▶ **GIVEN ENTRIES**:
#####

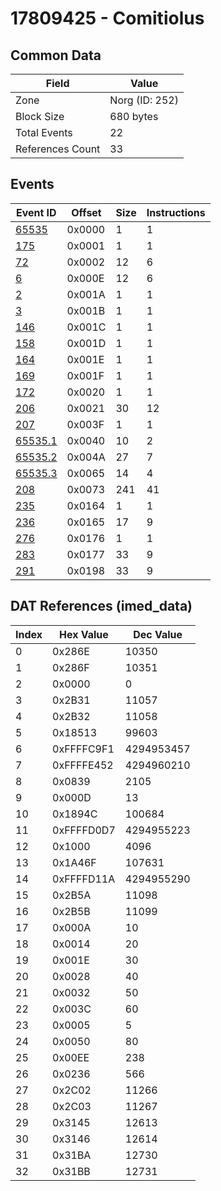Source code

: # 17809425 - Comitiolus

## Common Data

| Field            | Value          |
|------------------|----------------|
| Zone             | Norg (ID: 252) |
| Block Size       | 680 bytes      |
| Total Events     | 22             |
| References Count | 33             |

## Events

| Event ID                | Offset   |   Size |   Instructions |
|-------------------------|----------|--------|----------------|
| [65535](./65535.md)     | 0x0000   |      1 |              1 |
| [175](./175.md)         | 0x0001   |      1 |              1 |
| [72](./72.md)           | 0x0002   |     12 |              6 |
| [6](./6.md)             | 0x000E   |     12 |              6 |
| [2](./2.md)             | 0x001A   |      1 |              1 |
| [3](./3.md)             | 0x001B   |      1 |              1 |
| [146](./146.md)         | 0x001C   |      1 |              1 |
| [158](./158.md)         | 0x001D   |      1 |              1 |
| [164](./164.md)         | 0x001E   |      1 |              1 |
| [169](./169.md)         | 0x001F   |      1 |              1 |
| [172](./172.md)         | 0x0020   |      1 |              1 |
| [206](./206.md)         | 0x0021   |     30 |             12 |
| [207](./207.md)         | 0x003F   |      1 |              1 |
| [65535.1](./65535.1.md) | 0x0040   |     10 |              2 |
| [65535.2](./65535.2.md) | 0x004A   |     27 |              7 |
| [65535.3](./65535.3.md) | 0x0065   |     14 |              4 |
| [208](./208.md)         | 0x0073   |    241 |             41 |
| [235](./235.md)         | 0x0164   |      1 |              1 |
| [236](./236.md)         | 0x0165   |     17 |              9 |
| [276](./276.md)         | 0x0176   |      1 |              1 |
| [283](./283.md)         | 0x0177   |     33 |              9 |
| [291](./291.md)         | 0x0198   |     33 |              9 |

## DAT References (imed_data)

|   Index | Hex Value   |   Dec Value |
|---------|-------------|-------------|
|       0 | 0x286E      |       10350 |
|       1 | 0x286F      |       10351 |
|       2 | 0x0000      |           0 |
|       3 | 0x2B31      |       11057 |
|       4 | 0x2B32      |       11058 |
|       5 | 0x18513     |       99603 |
|       6 | 0xFFFFC9F1  |  4294953457 |
|       7 | 0xFFFFE452  |  4294960210 |
|       8 | 0x0839      |        2105 |
|       9 | 0x000D      |          13 |
|      10 | 0x1894C     |      100684 |
|      11 | 0xFFFFD0D7  |  4294955223 |
|      12 | 0x1000      |        4096 |
|      13 | 0x1A46F     |      107631 |
|      14 | 0xFFFFD11A  |  4294955290 |
|      15 | 0x2B5A      |       11098 |
|      16 | 0x2B5B      |       11099 |
|      17 | 0x000A      |          10 |
|      18 | 0x0014      |          20 |
|      19 | 0x001E      |          30 |
|      20 | 0x0028      |          40 |
|      21 | 0x0032      |          50 |
|      22 | 0x003C      |          60 |
|      23 | 0x0005      |           5 |
|      24 | 0x0050      |          80 |
|      25 | 0x00EE      |         238 |
|      26 | 0x0236      |         566 |
|      27 | 0x2C02      |       11266 |
|      28 | 0x2C03      |       11267 |
|      29 | 0x3145      |       12613 |
|      30 | 0x3146      |       12614 |
|      31 | 0x31BA      |       12730 |
|      32 | 0x31BB      |       12731 |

#####

▶ **YOUR ASSIGNMENT**: Could you restate each record word for word, keeping the pictures out?

▶ **EXERCISE RESULT**:
Source code

: # 17809425 - Comitiolus

## Common Data

| Field            | Value          |
|------------------|----------------|
| Zone             | Norg (ID: 252) |
| Block Size       | 680 bytes      |
| Total Events     | 22             |
| References Count | 33             |

## Events

| Event ID                | Offset   |   Size |   Instructions |
|-------------------------|----------|--------|----------------|
| [65535](./65535.md)     | 0x0000   |      1 |              1 |
| [175](./175.md)         | 0x0001   |      1 |              1 |
| [72](./72.md)           | 0x0002   |     12 |              6 |
| [6](./6.md)             | 0x000E   |     12 |              6 |
| [2](./2.md)             | 0x001A   |      1 |              1 |
| [3](./3.md)             | 0x001B   |      1 |              1 |
| [146](./146.md)         | 0x001C   |      1 |              1 |
| [158](./158.md)         | 0x001D   |      1 |              1 |
| [164](./164.md)         | 0x001E   |      1 |              1 |
| [169](./169.md)         | 0x001F   |      1 |              1 |
| [172](./172.md)         | 0x0020   |      1 |              1 |
| [206](./206.md)         | 0x0021   |     30 |             12 |
| [207](./207.md)         | 0x003F   |      1 |              1 |
| [65535.1](./65535.1.md) | 0x0040   |     10 |              2 |
| [65535.2](./65535.2.md) | 0x004A   |     27 |              7 |
| [65535.3](./65535.3.md) | 0x0065   |     14 |              4 |
| [208](./208.md)         | 0x0073   |    241 |             41 |
| [235](./235.md)         | 0x0164   |      1 |              1 |
| [236](./236.md)         | 0x0165   |     17 |              9 |
| [276](./276.md)         | 0x0176   |      1 |              1 |
| [283](./283.md)         | 0x0177   |     33 |              9 |
| [291](./291.md)         | 0x0198   |     33 |              9 |

## DAT References (imed_data)

|   Index | Hex Value   |   Dec Value |
|---------|-------------|-------------|
|       0 | 0x286E      |       10350 |
|       1 | 0x286F      |       10351 |
|       2 | 0x0000      |           0 |
|       3 | 0x2B31      |       11057 |
|       4 | 0x2B32      |       11058 |
|       5 | 0x18513     |       99603 |
|       6 | 0xFFFFC9F1  |  4294953457 |
|       7 | 0xFFFFE452  |  4294960210 |
|       8 | 0x0839      |        2105 |
|       9 | 0x000D      |          13 |
|      10 | 0x1894C     |      100684 |
|      11 | 0xFFFFD0D7  |  4294955223 |
|      12 | 0x1000      |        4096 |
|      13 | 0x1A46F     |      107631 |
|      14 | 0xFFFFD11A  |  4294955290 |
|      15 | 0x2B5A      |       11098 |
|      16 | 0x2B5B      |       11099 |
|      17 | 0x000A      |          10 |
|      18 | 0x0014      |          20 |
|      19 | 0x001E      |          30 |
|      20 | 0x0028      |          40 |
|      21 | 0x0032      |          50 |
|      22 | 0x003C      |          60 |
|      23 | 0x0005      |           5 |
|      24 | 0x0050      |          80 |
|      25 | 0x00EE      |         238 |
|      26 | 0x0236      |         566 |
|      27 | 0x2C02      |       11266 |
|      28 | 0x2C03      |       11267 |
|      29 | 0x3145      |       12613 |
|      30 | 0x3146      |       12614 |
|      31 | 0x31BA      |       12730 |
|      32 | 0x31BB      |       12731 |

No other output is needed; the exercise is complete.